# Disc mower problem



## Mswart (Sep 8, 2017)

I am using a 617 New Holland cutter and today while cutting pretty thin hay field, the cutters quit turning, pto still turning but not the moduals. Brought it home and will start trying to figure out what's going on with it. Any suggestions where to start? I bought this used a couple years ago and this is the first break down.


----------



## Jonasdiscdoc (Oct 8, 2016)

I would check the shaft on the gearbox where the belt pulley is mounted, that key could have gone bad, letting the pulley spin freely. If that's fine I would next check the gearbox, pull the plug on the main gearbox's upper section, if there's no oil in it you have a burnt gearbox, there's a seal between the upper and lower section of that gearbox that occasionally makes a problem, letting all of the oil into the lower part. If the gearbox is good now it gets a bit more complicated, you may have a sheared shaft in the cutterbar I would split it beside the gearbox and see if that shaft is still ok .

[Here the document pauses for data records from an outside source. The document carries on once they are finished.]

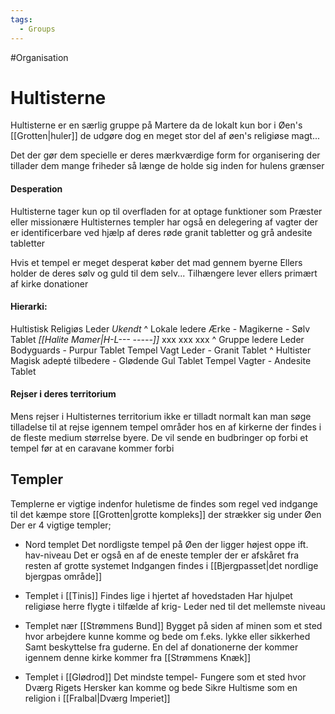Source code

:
 ```yaml
---
tags:
  - Groups
---
```

#Organisation 
# Hultisterne
Hultisterne er en særlig gruppe på Martere da de lokalt kun bor i Øen's [[Grotten|huler]] de udgøre dog en meget stor del af øen's religiøse magt...

Det der gør dem specielle er deres mærkværdige form for organisering der tillader dem mange friheder så længe de holde sig inden for hulens grænser

#### Desperation
Hultisterne tager kun op til overfladen for at optage funktioner som Præster eller missionære
Hultisternes templer har også en delegering af vagter der er identificerbare ved hjælp af deres røde granit tabletter og grå andesite tabletter

Hvis et tempel er meget desperat køber det mad gennem byerne
Ellers holder de deres sølv og guld til dem selv...
Tilhængere lever ellers primært af kirke donationer

#### Hierarki:
Hultistisk Religiøs Leder
	*Ukendt*
^
Lokale ledere 
	Ærke - Magikerne - Sølv Tablet
		*[[Halite Mamer|H-L--- -----]]*
		xxx
		xxx
		xxx
^
Gruppe ledere
	Leder Bodyguards - Purpur Tablet
	Tempel Vagt Leder - Granit Tablet
^
Hultister
	Magisk adepté tilbedere - Glødende Gul Tablet
	Tempel Vagter - Andesite Tablet


#### Rejser i deres territorium
Mens rejser i Hultisternes territorium ikke er tilladt normalt kan man søge tilladelse til at rejse igennem tempel områder hos en af kirkerne der findes i de fleste medium størrelse byere.
De vil sende en budbringer op forbi et tempel før at en caravane kommer forbi

## Templer
Templerne er vigtige indenfor huletisme de findes som regel ved indgange til det kæmpe store [[Grotten|grotte kompleks]] der strækker sig under Øen
Der er 4 vigtige templer;

- Nord templet
  Det nordligste tempel på Øen der ligger højest oppe ift. hav-niveau 
  Det er også en af de eneste templer der er afskåret fra resten af grotte systemet
  Indgangen findes i [[Bjergpasset|det nordlige bjergpas område]]
  
- Templet i [[Tinis]]
  Findes lige i hjertet af hovedstaden
  Har hjulpet religiøse herre flygte i tilfælde af krig-
  Leder ned til det mellemste niveau
  
- Templet nær [[Strømmens Bund]]
  Bygget på siden af minen som et sted hvor arbejdere kunne komme og bede om f.eks. lykke eller sikkerhed
  Samt beskyttelse fra guderne.
  En del af donationerne der kommer igennem denne kirke kommer fra [[Strømmens Knæk]]
  
- Templet i [[Glødrod]]
  Det mindste tempel-
  Fungere som et sted hvor Dværg Rigets Hersker kan komme og bede
  Sikre Hultisme som en religion i [[Fralbal|Dværg Imperiet]]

Just my 2 cents, good luck!


----------



## mike10 (May 29, 2011)

The most common cause is the drive module under the main gearbox. People forget or do not realize there is a drive module under the main gearbox which has it's own oil supply. The oil level never gets checked and eventually the module gearbox runs dry and you can guess the results.

Where to start looking is a crap shoot. As mentiioned check the oil level in the main gearbox, then the gearbox under the main gearbox and lastly the drive shaft between the drive module and the first disc.


----------



## Bonfire (Oct 21, 2012)

mike10 said:


> The most common cause is the drive module under the main gearbox. People forget or do not realize there is a drive module under the main gearbox which has it's own oil supply. The oil level never gets checked and eventually the module gearbox runs dry and you can guess the results.
> 
> Where to start looking is a crap shoot. As mentiioned check the oil level in the main gearbox, then the gearbox under the main gearbox and lastly the drive shaft between the drive module and the first disc.


Is there a slip clutch involved here?


----------



## Mswart (Sep 8, 2017)

I put a new belt on and checked the oil in all the mod.s before starting, and gear case. After it quit turning, I did notice a small bit of oil coming from the vent filter.


----------



## Tx Jim (Jun 30, 2014)

Bonfire said:


> Is there a slip clutch involved here?


No slip clutch as belt serves purpose of SC. PTO shaft has an over-running clutch


----------



## mike10 (May 29, 2011)

Just want to make sure. Did you check the drive module oil level?. It takes a 1/4 allen (hex) wrench to remove the level plug. The level plug is in front of the 3/*4" nut of the rear tie bolt.


----------



## Mswart (Sep 8, 2017)

Well fellas I finally tore into it and found a bearing all blown up inside. The roller bearing right below the pinion gear, of course it damaged the pinion gear and got a couple significant chips in a couple teeth on the big bevel gear as well. Heading to New Holland tomorrow to see what parts they have (hopefully all of them) figure since I have it all apart might as well replace all the bearings as well. Thanks for y'alls help, especially about the oil level in the mod. below the gearbox, I'm guessing you remove the plug and make sure there is oil level to there. Thanks again!


----------